S&P Global Ratings has affirmed the UAE’s sovereign credit ratings at AA/A-1+ with a stable outlook, citing the country’s strong fiscal reserves, diversified economic base, and policy flexibility despite rising regional tensions.
The agency pointed to the UAE’s consolidated net assets, projected at around 184% of GDP in 2026, and relatively low general government debt of approximately 27% of GDP as important safeguards against potential economic shocks.
S&P said that “our baseline forecasts carry a significant amount of uncertainty” as tensions escalate between Iran, Israel, and the United States, including risks that key infrastructure could be targeted.
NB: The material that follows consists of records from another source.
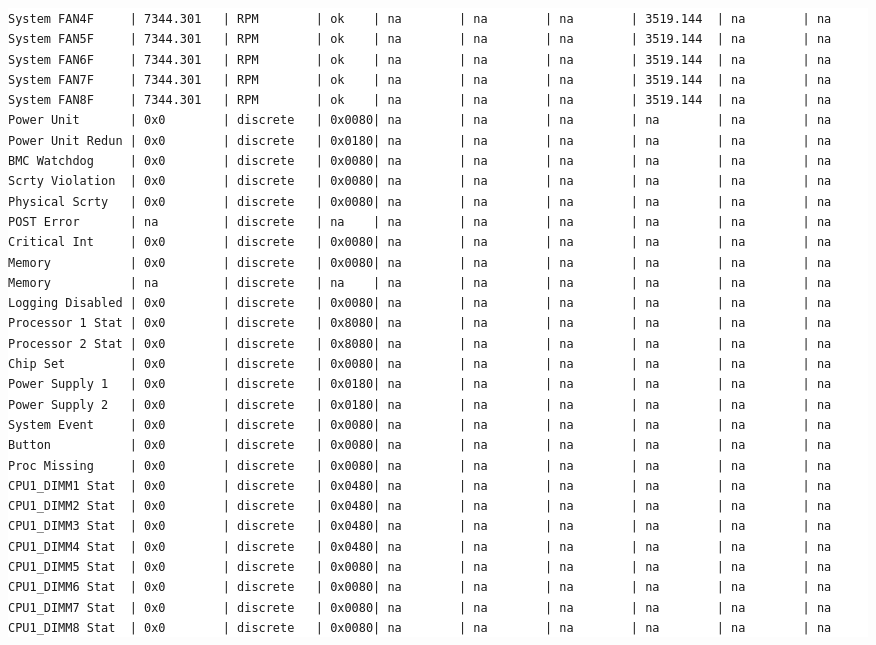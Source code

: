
 ```text
System FAN4F     | 7344.301   | RPM        | ok    | na        | na        | na        | 3519.144  | na        | na
System FAN5F     | 7344.301   | RPM        | ok    | na        | na        | na        | 3519.144  | na        | na
System FAN6F     | 7344.301   | RPM        | ok    | na        | na        | na        | 3519.144  | na        | na
System FAN7F     | 7344.301   | RPM        | ok    | na        | na        | na        | 3519.144  | na        | na
System FAN8F     | 7344.301   | RPM        | ok    | na        | na        | na        | 3519.144  | na        | na
Power Unit       | 0x0        | discrete   | 0x0080| na        | na        | na        | na        | na        | na
Power Unit Redun | 0x0        | discrete   | 0x0180| na        | na        | na        | na        | na        | na
BMC Watchdog     | 0x0        | discrete   | 0x0080| na        | na        | na        | na        | na        | na
Scrty Violation  | 0x0        | discrete   | 0x0080| na        | na        | na        | na        | na        | na
Physical Scrty   | 0x0        | discrete   | 0x0080| na        | na        | na        | na        | na        | na
POST Error       | na         | discrete   | na    | na        | na        | na        | na        | na        | na
Critical Int     | 0x0        | discrete   | 0x0080| na        | na        | na        | na        | na        | na
Memory           | 0x0        | discrete   | 0x0080| na        | na        | na        | na        | na        | na
Memory           | na         | discrete   | na    | na        | na        | na        | na        | na        | na
Logging Disabled | 0x0        | discrete   | 0x0080| na        | na        | na        | na        | na        | na
Processor 1 Stat | 0x0        | discrete   | 0x8080| na        | na        | na        | na        | na        | na
Processor 2 Stat | 0x0        | discrete   | 0x8080| na        | na        | na        | na        | na        | na
Chip Set         | 0x0        | discrete   | 0x0080| na        | na        | na        | na        | na        | na
Power Supply 1   | 0x0        | discrete   | 0x0180| na        | na        | na        | na        | na        | na
Power Supply 2   | 0x0        | discrete   | 0x0180| na        | na        | na        | na        | na        | na
System Event     | 0x0        | discrete   | 0x0080| na        | na        | na        | na        | na        | na
Button           | 0x0        | discrete   | 0x0080| na        | na        | na        | na        | na        | na
Proc Missing     | 0x0        | discrete   | 0x0080| na        | na        | na        | na        | na        | na
CPU1_DIMM1 Stat  | 0x0        | discrete   | 0x0480| na        | na        | na        | na        | na        | na
CPU1_DIMM2 Stat  | 0x0        | discrete   | 0x0480| na        | na        | na        | na        | na        | na
CPU1_DIMM3 Stat  | 0x0        | discrete   | 0x0480| na        | na        | na        | na        | na        | na
CPU1_DIMM4 Stat  | 0x0        | discrete   | 0x0480| na        | na        | na        | na        | na        | na
CPU1_DIMM5 Stat  | 0x0        | discrete   | 0x0080| na        | na        | na        | na        | na        | na
CPU1_DIMM6 Stat  | 0x0        | discrete   | 0x0080| na        | na        | na        | na        | na        | na
CPU1_DIMM7 Stat  | 0x0        | discrete   | 0x0080| na        | na        | na        | na        | na        | na
CPU1_DIMM8 Stat  | 0x0        | discrete   | 0x0080| na        | na        | na        | na        | na        | na
```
“We also believe the authorities will deploy their substantial policy flexibility to counteract the effects of volatility stemming from geopolitical tensions in the Gulf region on economic growth, government revenue, and its external accounts.
“We believe this flexibility will enable the UAE to withstand periods of low oil prices and, more importantly, the temporary disruption of oil production and export routes,” the report adds.
The UAE is navigating a tense geopolitical landscape as the conflict involving Iran, Israel, and the US escalates. Concerns over security in the Strait of Hormuz have sharply reduced vessel traffic, increasing volatility in oil markets and raising investor anxiety.
Furthermore, the ratings agency also highlighted the UAE’s diversified economic structure as a key stabilising factor, noting that non-oil sectors now account for about 75% of the country’s GDP, Arab News reports.
Key infrastructure projects, such as the Abu Dhabi Crude Oil Pipeline to Fujairah, allow the UAE to bypass the Strait of Hormuz and protect its oil export flows, while ADNOC’s investments in overseas storage capacity help further reduce supply risks.
Despite ongoing geopolitical pressures, S&P expects sectors including financial services, trade, and tourism to remain relatively resilient. The agency projects UAE economic growth will slow to 2.2% in 2026, from 5% in 2025, reflecting possible impacts from expatriate departures, weaker tourism receipts, and softer demand in the real estate market.
However, S&P cautioned that “we now expect weaker economic and external performance due to increased intensity, scope, and potential duration of conflict in the Middle East.”
The UAE has consistently held strong and stable sovereign credit ratings, reflecting the resilience and diversification of its economy along with sound fiscal management.
Even during periods of regional tension or volatility in oil markets, ratings agencies have largely maintained their positive assessments, highlighting the country’s policy flexibility, solid public finances, and attractiveness to international investors.